Vaccination of stage III/IV melanoma patients with long NY-ESO-1 peptide and CpG-B elicits robust CD8 + and CD4 + T-cell responses with multiple specificities including a novel DR7-restricted epitope.

Long synthetic peptides and CpG-containing oligodeoxynucleotides are promising components for cancer vaccines.
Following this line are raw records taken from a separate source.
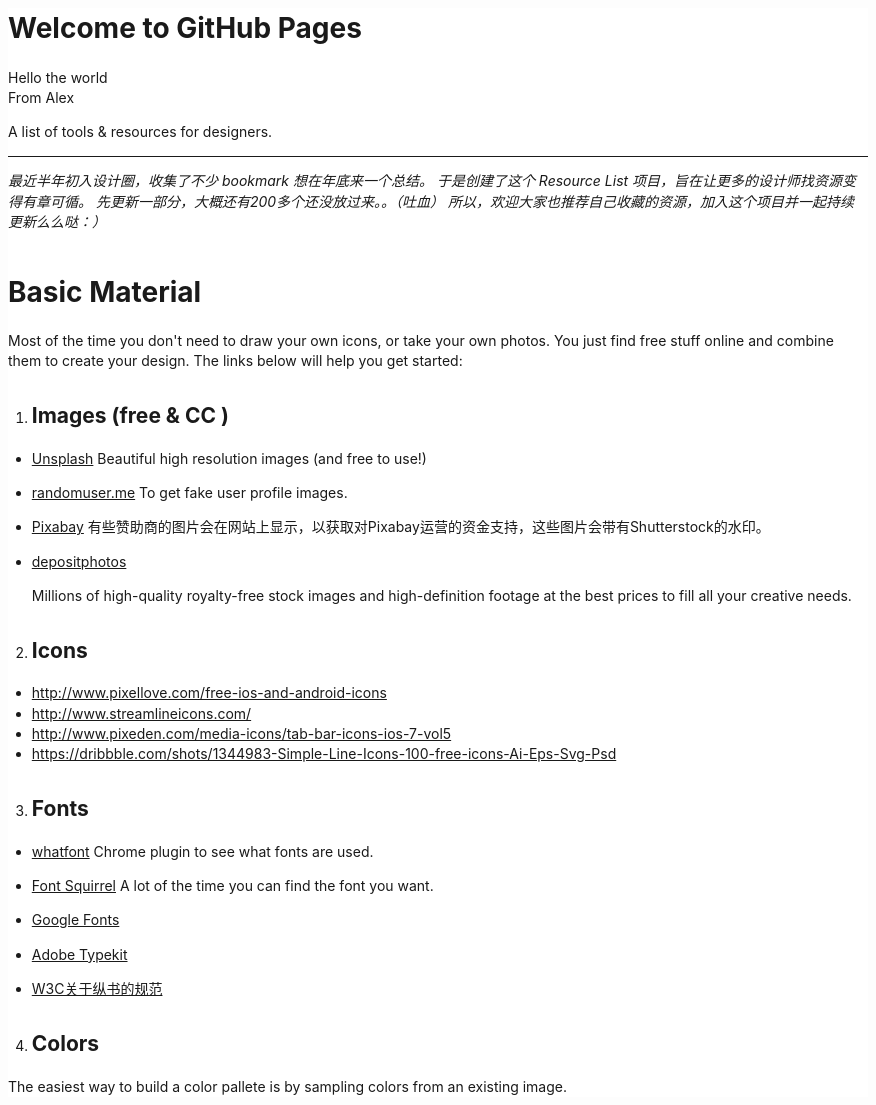 # Welcome to GitHub Pages

Hello the world  
From Alex

A list of tools & resources for designers.

----

*最近半年初入设计圈，收集了不少 bookmark 想在年底来一个总结。
于是创建了这个 Resource List 项目，旨在让更多的设计师找资源变得有章可循。
先更新一部分，大概还有200多个还没放过来。。（吐血）
所以，欢迎大家也推荐自己收藏的资源，加入这个项目并一起持续更新么么哒：）*


# Basic Material
Most of the time you don't need to draw your own icons, or take your own photos. You just find free stuff online and combine them to create your design. The links below will help you get started:


1. ## Images (free & CC )

+ [Unsplash](https://unsplash.com/) Beautiful high resolution images (and free to use!) 

+ [randomuser.me](https://randomuser.me/photos) To get fake user profile images.

+ [Pixabay](www.pixabay.com) 有些赞助商的图片会在网站上显示，以获取对Pixabay运营的资金支持，这些图片会带有Shutterstock的水印。

+ [depositphotos](http://depositphotos.com/)
  
  Millions of high-quality royalty-free stock images and high-definition footage at the best prices to fill all your creative needs.


2. ## Icons

+ http://www.pixellove.com/free-ios-and-android-icons
+ http://www.streamlineicons.com/
+ http://www.pixeden.com/media-icons/tab-bar-icons-ios-7-vol5
+ https://dribbble.com/shots/1344983-Simple-Line-Icons-100-free-icons-Ai-Eps-Svg-Psd


3. ## Fonts

+ [whatfont](https://chrome.google.com/webstore/detail/whatfont/jabopobgcpjmedljpbcaablpmlmfcogm) Chrome plugin to see what fonts are used.

+ [Font Squirrel](www.fontsquirrel.com) A lot of the time you can find the font you want.

+ [Google Fonts](https://www.google.com/fonts) 

+ [Adobe Typekit](https://typekit.com/)
+ [W3C关于纵书的规范](http://www.w3.org/TR/css3-writing-modes/)


4. ## Colors

The easiest way to build a color pallete is by sampling colors from an existing image.
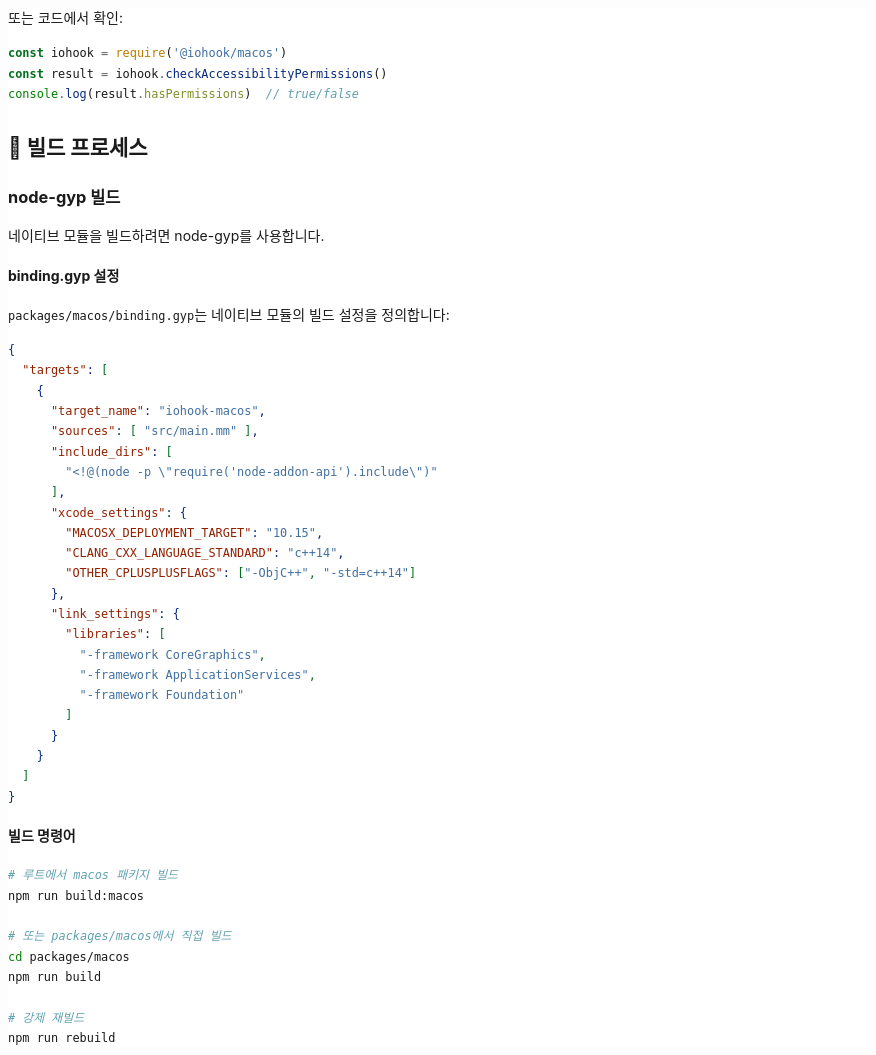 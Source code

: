 또는 코드에서 확인:
```javascript
const iohook = require('@iohook/macos')
const result = iohook.checkAccessibilityPermissions()
console.log(result.hasPermissions)  // true/false
```

## 🔨 빌드 프로세스

### node-gyp 빌드

네이티브 모듈을 빌드하려면 node-gyp를 사용합니다.

#### binding.gyp 설정

`packages/macos/binding.gyp`는 네이티브 모듈의 빌드 설정을 정의합니다:

```json
{
  "targets": [
    {
      "target_name": "iohook-macos",
      "sources": [ "src/main.mm" ],
      "include_dirs": [
        "<!@(node -p \"require('node-addon-api').include\")"
      ],
      "xcode_settings": {
        "MACOSX_DEPLOYMENT_TARGET": "10.15",
        "CLANG_CXX_LANGUAGE_STANDARD": "c++14",
        "OTHER_CPLUSPLUSFLAGS": ["-ObjC++", "-std=c++14"]
      },
      "link_settings": {
        "libraries": [
          "-framework CoreGraphics",
          "-framework ApplicationServices",
          "-framework Foundation"
        ]
      }
    }
  ]
}
```

#### 빌드 명령어

```bash
# 루트에서 macos 패키지 빌드
npm run build:macos

# 또는 packages/macos에서 직접 빌드
cd packages/macos
npm run build

# 강제 재빌드
npm run rebuild
```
In this phase I trial, 19 patients received a mean of 8 (range 1-12) monthly vaccines s.c. composed of the long synthetic NY-ESO-1 _79-108 peptide and CpG-B (PF-3512676), emulsified in Montanide ISA-51. In 18/18 evaluable patients, vaccination induced antigen-specific CD8 ⁺ and CD4 ⁺ T-cell and antibody responses, starting early after initiation of immunotherapy and lasting at least one year. The T-cells responded antigen-specifically, with strong secretion of IFNγ and TNFα, irrespective of patients' HLAs. The most immunogenic regions of the vaccine peptide were NY-ESO-1 _89-102 for CD8 ⁺ and NY-ESO-1 _83-99 for CD4 ⁺ T-cells. We discovered a novel and highly immunogenic epitope (HLA-DR7/NY-ESO-1 _87-99 ); 7/7 HLA-DR7 ⁺ patients generated strong CD4 ⁺ T-cell responses, as detected directly ex vivo with fluorescent multimers. Thus, vaccination with the long synthetic NY-ESO-1 _79-108 peptide combined with the strong immune adjuvant CpG-B induced integrated, robust and functional CD8 ⁺ and CD4 ⁺ T-cell responses in melanoma patients, supporting the further development of this immunotherapeutic approach.